Roxanne ingin tertawa karena geli dengan perlakuan Felix.

"Sepertinya kedua hal itu sama-sama membosankan." Kata Roxanne asal.

"Oh? Membosankan, ya." Felix menyeringai.

"Ya. Kau terlalu sering memelukku dan menciumku. Aku jadi bosan."

Felix hanya manggut-manggut masih dengan seringaian misterinya. Kemudian, tangannya yang berada di perut rata Roxanne mengusap lembut perut Roxanne dengan pelan. Hal itu tentu embuat Roxanne terkesiap dan merasakan gelenyar aneh dari perutnya.

"Felix, apa yang kau lakukan?"

Roxanne berusaha melepas diri dari pelukan Felix. Sabun cuci masih melekat di telapak tangan Roxanne sehingga membuat wanita itu susah melepaskan diri. Apalagi, pelukan Felix terasa semakin erat dari belakang tubuhnya.

"Kau mengatakan jika bosan karena aku terlalu sering memeluk dan menciummu. Jadi, aku sedang berusaha melakukan hal yang tidak membosankan lagi." Kata Felix dengan santai.

Roxanne memejamkan matanya—menenangkan diri— karena bingung dengan Felix yang ternyata salah menangkap maksud perkataan Roxanne. Padahal, Roxanne bermaksud untuk menghentikan Felix menciuminya setiap hari.
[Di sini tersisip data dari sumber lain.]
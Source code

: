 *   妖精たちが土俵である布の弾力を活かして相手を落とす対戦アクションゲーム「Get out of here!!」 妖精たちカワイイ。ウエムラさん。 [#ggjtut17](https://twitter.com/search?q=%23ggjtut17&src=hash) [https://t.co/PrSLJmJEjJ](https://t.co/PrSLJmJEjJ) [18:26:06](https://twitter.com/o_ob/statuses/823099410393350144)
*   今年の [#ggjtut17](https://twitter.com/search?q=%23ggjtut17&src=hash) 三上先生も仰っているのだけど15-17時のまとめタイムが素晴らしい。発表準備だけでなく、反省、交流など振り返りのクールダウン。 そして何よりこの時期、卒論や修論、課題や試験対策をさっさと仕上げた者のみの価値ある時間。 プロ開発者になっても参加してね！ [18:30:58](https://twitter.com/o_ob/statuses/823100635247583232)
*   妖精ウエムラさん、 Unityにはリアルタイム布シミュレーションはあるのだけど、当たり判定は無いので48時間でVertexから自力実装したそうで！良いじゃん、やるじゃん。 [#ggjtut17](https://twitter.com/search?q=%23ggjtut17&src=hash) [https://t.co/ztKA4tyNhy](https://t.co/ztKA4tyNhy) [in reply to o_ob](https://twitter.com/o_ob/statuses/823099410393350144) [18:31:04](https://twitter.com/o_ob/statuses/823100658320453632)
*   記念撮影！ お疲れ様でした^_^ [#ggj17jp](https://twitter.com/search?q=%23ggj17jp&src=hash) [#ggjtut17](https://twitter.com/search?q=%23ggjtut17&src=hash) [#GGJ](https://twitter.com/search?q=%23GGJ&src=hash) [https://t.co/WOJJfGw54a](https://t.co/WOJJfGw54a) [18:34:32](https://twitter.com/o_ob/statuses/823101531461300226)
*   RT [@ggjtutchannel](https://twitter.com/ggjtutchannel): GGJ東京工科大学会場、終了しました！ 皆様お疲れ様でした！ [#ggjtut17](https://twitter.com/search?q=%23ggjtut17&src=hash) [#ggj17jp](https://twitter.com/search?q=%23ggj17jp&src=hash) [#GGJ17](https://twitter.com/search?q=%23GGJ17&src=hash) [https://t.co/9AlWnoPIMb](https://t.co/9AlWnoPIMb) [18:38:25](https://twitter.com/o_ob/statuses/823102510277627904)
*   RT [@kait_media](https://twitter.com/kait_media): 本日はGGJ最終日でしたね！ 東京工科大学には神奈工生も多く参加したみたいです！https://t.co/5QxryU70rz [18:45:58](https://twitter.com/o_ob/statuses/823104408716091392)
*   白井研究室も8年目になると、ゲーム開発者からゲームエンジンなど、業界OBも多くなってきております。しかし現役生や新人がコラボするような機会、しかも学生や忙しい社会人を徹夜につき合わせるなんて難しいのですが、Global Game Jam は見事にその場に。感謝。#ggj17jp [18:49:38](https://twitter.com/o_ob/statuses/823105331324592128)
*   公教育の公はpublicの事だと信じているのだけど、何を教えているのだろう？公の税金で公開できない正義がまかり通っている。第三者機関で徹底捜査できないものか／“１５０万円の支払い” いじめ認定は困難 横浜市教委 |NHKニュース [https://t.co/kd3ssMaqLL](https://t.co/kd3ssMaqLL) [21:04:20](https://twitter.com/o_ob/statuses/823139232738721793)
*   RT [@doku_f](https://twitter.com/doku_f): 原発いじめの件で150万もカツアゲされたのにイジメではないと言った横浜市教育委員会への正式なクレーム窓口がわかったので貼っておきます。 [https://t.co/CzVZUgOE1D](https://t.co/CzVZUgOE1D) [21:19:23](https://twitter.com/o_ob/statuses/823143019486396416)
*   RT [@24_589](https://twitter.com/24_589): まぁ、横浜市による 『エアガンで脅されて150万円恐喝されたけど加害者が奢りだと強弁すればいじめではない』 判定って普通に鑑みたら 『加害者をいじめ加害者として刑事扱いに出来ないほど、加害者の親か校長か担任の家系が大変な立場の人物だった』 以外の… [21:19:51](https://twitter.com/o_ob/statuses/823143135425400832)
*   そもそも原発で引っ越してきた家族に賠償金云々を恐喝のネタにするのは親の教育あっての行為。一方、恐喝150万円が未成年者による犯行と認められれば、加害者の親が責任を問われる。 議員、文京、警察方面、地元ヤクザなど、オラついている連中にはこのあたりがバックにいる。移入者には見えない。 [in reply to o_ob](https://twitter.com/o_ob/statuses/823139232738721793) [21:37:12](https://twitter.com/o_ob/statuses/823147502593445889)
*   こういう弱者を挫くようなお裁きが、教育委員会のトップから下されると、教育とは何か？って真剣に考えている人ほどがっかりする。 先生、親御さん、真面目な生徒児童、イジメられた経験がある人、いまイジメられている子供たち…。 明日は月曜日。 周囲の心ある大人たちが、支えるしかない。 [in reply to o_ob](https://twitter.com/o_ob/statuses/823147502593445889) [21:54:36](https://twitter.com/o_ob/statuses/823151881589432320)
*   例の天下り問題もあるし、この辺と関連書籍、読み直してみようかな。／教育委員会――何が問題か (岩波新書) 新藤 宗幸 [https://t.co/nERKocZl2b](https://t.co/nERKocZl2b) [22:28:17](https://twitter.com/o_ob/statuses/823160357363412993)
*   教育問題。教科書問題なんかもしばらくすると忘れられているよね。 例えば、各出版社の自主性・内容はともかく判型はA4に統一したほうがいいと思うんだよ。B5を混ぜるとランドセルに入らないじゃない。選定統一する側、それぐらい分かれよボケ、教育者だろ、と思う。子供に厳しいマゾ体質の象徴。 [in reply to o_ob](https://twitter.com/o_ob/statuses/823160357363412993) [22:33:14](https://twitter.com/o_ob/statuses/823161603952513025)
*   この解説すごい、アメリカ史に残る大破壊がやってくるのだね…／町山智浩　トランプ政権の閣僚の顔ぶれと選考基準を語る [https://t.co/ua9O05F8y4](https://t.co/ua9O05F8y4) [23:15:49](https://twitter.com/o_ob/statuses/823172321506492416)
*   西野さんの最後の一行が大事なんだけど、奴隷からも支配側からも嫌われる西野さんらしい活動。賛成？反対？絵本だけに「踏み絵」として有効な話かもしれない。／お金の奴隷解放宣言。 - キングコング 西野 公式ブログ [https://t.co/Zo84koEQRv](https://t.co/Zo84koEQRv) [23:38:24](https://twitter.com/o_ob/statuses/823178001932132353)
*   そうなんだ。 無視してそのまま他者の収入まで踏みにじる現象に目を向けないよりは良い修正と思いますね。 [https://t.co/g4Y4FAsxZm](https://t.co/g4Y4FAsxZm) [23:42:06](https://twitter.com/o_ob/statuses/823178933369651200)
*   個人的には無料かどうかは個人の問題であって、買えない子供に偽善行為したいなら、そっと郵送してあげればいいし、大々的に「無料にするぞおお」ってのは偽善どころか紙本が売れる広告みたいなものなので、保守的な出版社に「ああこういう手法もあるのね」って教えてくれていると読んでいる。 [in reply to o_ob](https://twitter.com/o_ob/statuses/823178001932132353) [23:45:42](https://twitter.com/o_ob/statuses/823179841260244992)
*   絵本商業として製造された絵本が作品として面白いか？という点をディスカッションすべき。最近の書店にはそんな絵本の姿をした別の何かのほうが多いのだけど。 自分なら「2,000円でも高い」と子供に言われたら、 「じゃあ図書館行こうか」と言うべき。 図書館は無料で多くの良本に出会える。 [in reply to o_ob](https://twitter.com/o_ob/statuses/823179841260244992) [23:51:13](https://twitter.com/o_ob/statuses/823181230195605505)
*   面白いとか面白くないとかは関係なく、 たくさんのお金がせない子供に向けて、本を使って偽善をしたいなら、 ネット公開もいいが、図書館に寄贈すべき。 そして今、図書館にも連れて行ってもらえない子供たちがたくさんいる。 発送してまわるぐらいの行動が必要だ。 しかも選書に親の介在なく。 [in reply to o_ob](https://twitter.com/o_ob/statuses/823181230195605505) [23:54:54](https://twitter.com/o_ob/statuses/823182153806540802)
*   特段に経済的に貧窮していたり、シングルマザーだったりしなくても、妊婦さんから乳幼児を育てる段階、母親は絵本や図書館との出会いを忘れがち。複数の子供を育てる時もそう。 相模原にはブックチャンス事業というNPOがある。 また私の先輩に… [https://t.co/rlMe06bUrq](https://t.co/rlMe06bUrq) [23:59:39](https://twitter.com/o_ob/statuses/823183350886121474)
"Dimana kau meletakkan otakmu itu, ha?"

Felix hanya tertawa rendah sembari memberikan beribu ciuman di leher putih Roxanne. Terlepas dari rasa geli, Roxanne justru merasakan sensasi aneh di lehernya.

"Ini agar kau tidak bosan lagi." bisik Felix di sela-sela invasi yang ia lakukan di sekitar leher Roxanne.
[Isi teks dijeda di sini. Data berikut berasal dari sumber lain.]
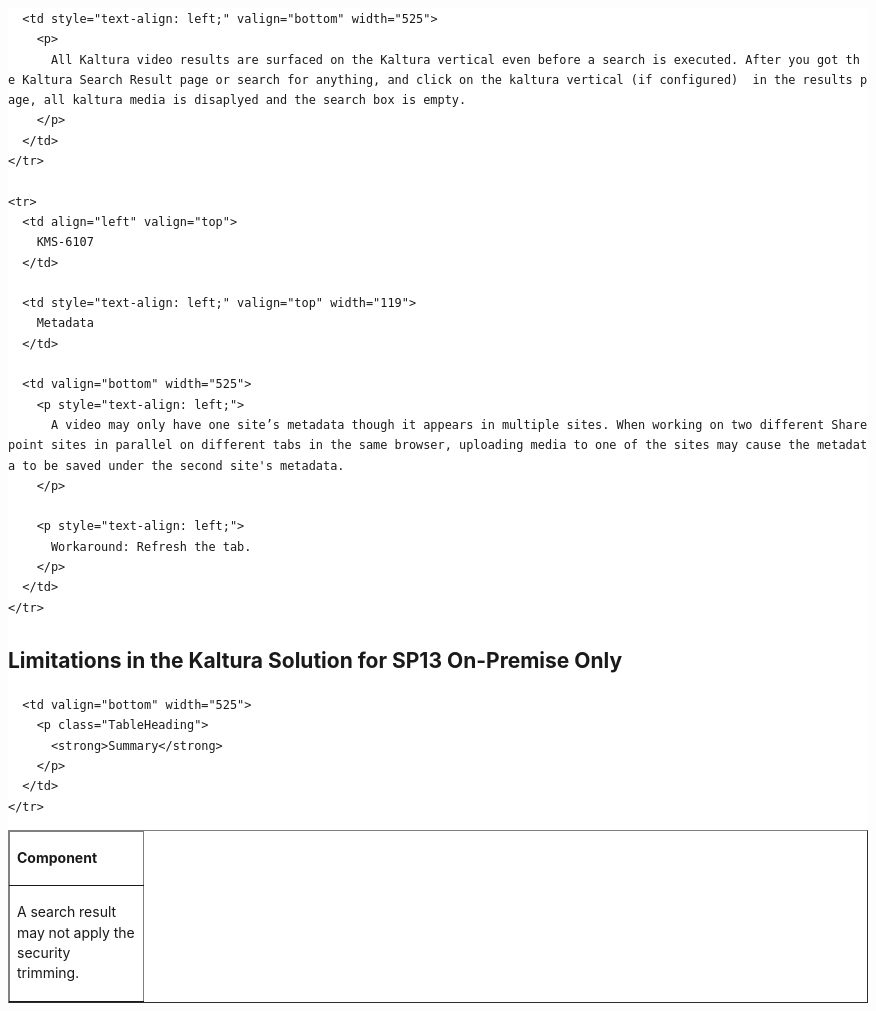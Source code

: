       <td style="text-align: left;" valign="bottom" width="525">
        <p>
          All Kaltura video results are surfaced on the Kaltura vertical even before a search is executed. After you got the Kaltura Search Result page or search for anything, and click on the kaltura vertical (if configured)  in the results page, all kaltura media is disaplyed and the search box is empty.
        </p>
      </td>
    </tr>
    
    <tr>
      <td align="left" valign="top">
        KMS-6107 
      </td>
      
      <td style="text-align: left;" valign="top" width="119">
        Metadata
      </td>
      
      <td valign="bottom" width="525">
        <p style="text-align: left;">
          A video may only have one site’s metadata though it appears in multiple sites. When working on two different Sharepoint sites in parallel on different tabs in the same browser, uploading media to one of the sites may cause the metadata to be saved under the second site's metadata.
        </p>
        
        <p style="text-align: left;">
          Workaround: Refresh the tab.
        </p>
      </td>
    </tr>
  </tbody>
</table>

<h2 class="mce-heading-3">
  Limitations in the Kaltura Solution for SP13 On-Premise Only
</h2>

<table border="1" cellspacing="0" cellpadding="0">
  <thead>
    <tr>
      <td valign="bottom" width="119">
        <p class="TableHeading">
          <strong>Component</strong>
        </p>
      </td>
      
      <td valign="bottom" width="525">
        <p class="TableHeading">
          <strong>Summary</strong>
        </p>
      </td>
    </tr>
  </thead>
  
  <tbody>
    <tr>
      <td style="text-align: left;" valign="top" width="119">
        <p>
          A search result may not apply the security trimming.
        </p>
      </td>
      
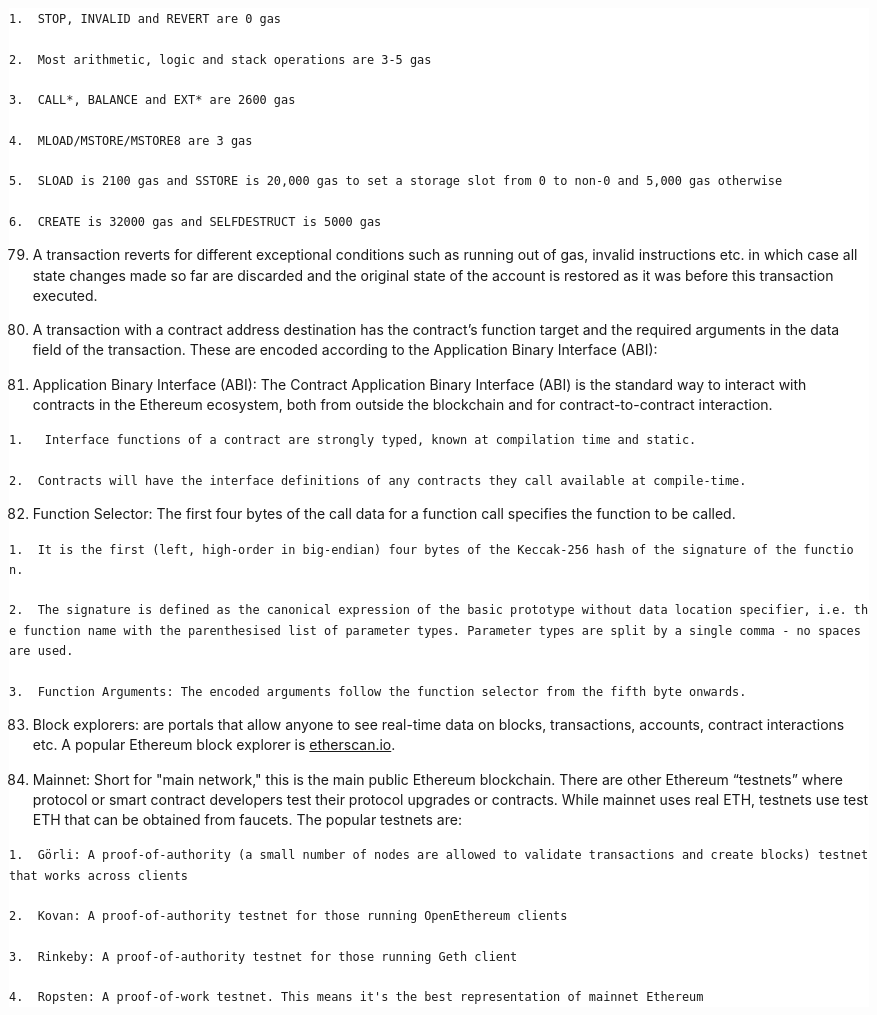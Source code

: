     1.  STOP, INVALID and REVERT are 0 gas
        
    2.  Most arithmetic, logic and stack operations are 3-5 gas
        
    3.  CALL*, BALANCE and EXT* are 2600 gas
        
    4.  MLOAD/MSTORE/MSTORE8 are 3 gas
        
    5.  SLOAD is 2100 gas and SSTORE is 20,000 gas to set a storage slot from 0 to non-0 and 5,000 gas otherwise
        
    6.  CREATE is 32000 gas and SELFDESTRUCT is 5000 gas 
        
79.  A transaction reverts for different exceptional conditions such as running out of gas, invalid instructions etc. in which case all state changes made so far are discarded and the original state of the account is restored as it was before this transaction executed.
    
80.  A transaction with a contract address destination has the contract’s function target and the required arguments in the data field of the transaction. These are encoded according to the Application Binary Interface (ABI):
    
81.  Application Binary Interface (ABI): The Contract Application Binary Interface (ABI) is the standard way to interact with contracts in the Ethereum ecosystem, both from outside the blockchain and for contract-to-contract interaction.
    
    1.   Interface functions of a contract are strongly typed, known at compilation time and static.
        
    2.  Contracts will have the interface definitions of any contracts they call available at compile-time. 
        
82.  Function Selector: The first four bytes of the call data for a function call specifies the function to be called. 
    
    1.  It is the first (left, high-order in big-endian) four bytes of the Keccak-256 hash of the signature of the function. 
        
    2.  The signature is defined as the canonical expression of the basic prototype without data location specifier, i.e. the function name with the parenthesised list of parameter types. Parameter types are split by a single comma - no spaces are used.
        
    3.  Function Arguments: The encoded arguments follow the function selector from the fifth byte onwards.
        
83.  Block explorers: are portals that allow anyone to see real-time data on blocks, transactions, accounts, contract interactions etc. A popular Ethereum block explorer is [etherscan.io](http://etherscan.io/).
    
84.  Mainnet: Short for "main network," this is the main public Ethereum blockchain. There are other Ethereum “testnets” where protocol or smart contract developers test their protocol upgrades or contracts. While mainnet uses real ETH, testnets use test ETH that can be obtained from faucets. The popular testnets are:
    
    1.  Görli: A proof-of-authority (a small number of nodes are allowed to validate transactions and create blocks) testnet that works across clients
        
    2.  Kovan: A proof-of-authority testnet for those running OpenEthereum clients
        
    3.  Rinkeby: A proof-of-authority testnet for those running Geth client
        
    4.  Ropsten: A proof-of-work testnet. This means it's the best representation of mainnet Ethereum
Roxanne tidak menjawab. Ia hanya bisa menghentikan kegiatan mencucinya seraya memejamkan matanya dan mengulum bibirnya ke dalam. Berusaha tidak mencaci pria itu dan tidak mengeluarkan suara-suara aneh. Felix tahu Roxanne menahannya. Tapi, ia semakin gencar memberikan serangan ciumannya di leher Roxanne. Tangannya pun tidak tinggal diam—menyingkirkan rambut panjang Roxanne yang tergerai. Kemudian, menarik dagu wnaita itu ke atas supaya memberikan akses yang lebih mudah untuknya. Tangan kirinya masih berada di perut Roxanne masih mengusap lembut perut rata itu.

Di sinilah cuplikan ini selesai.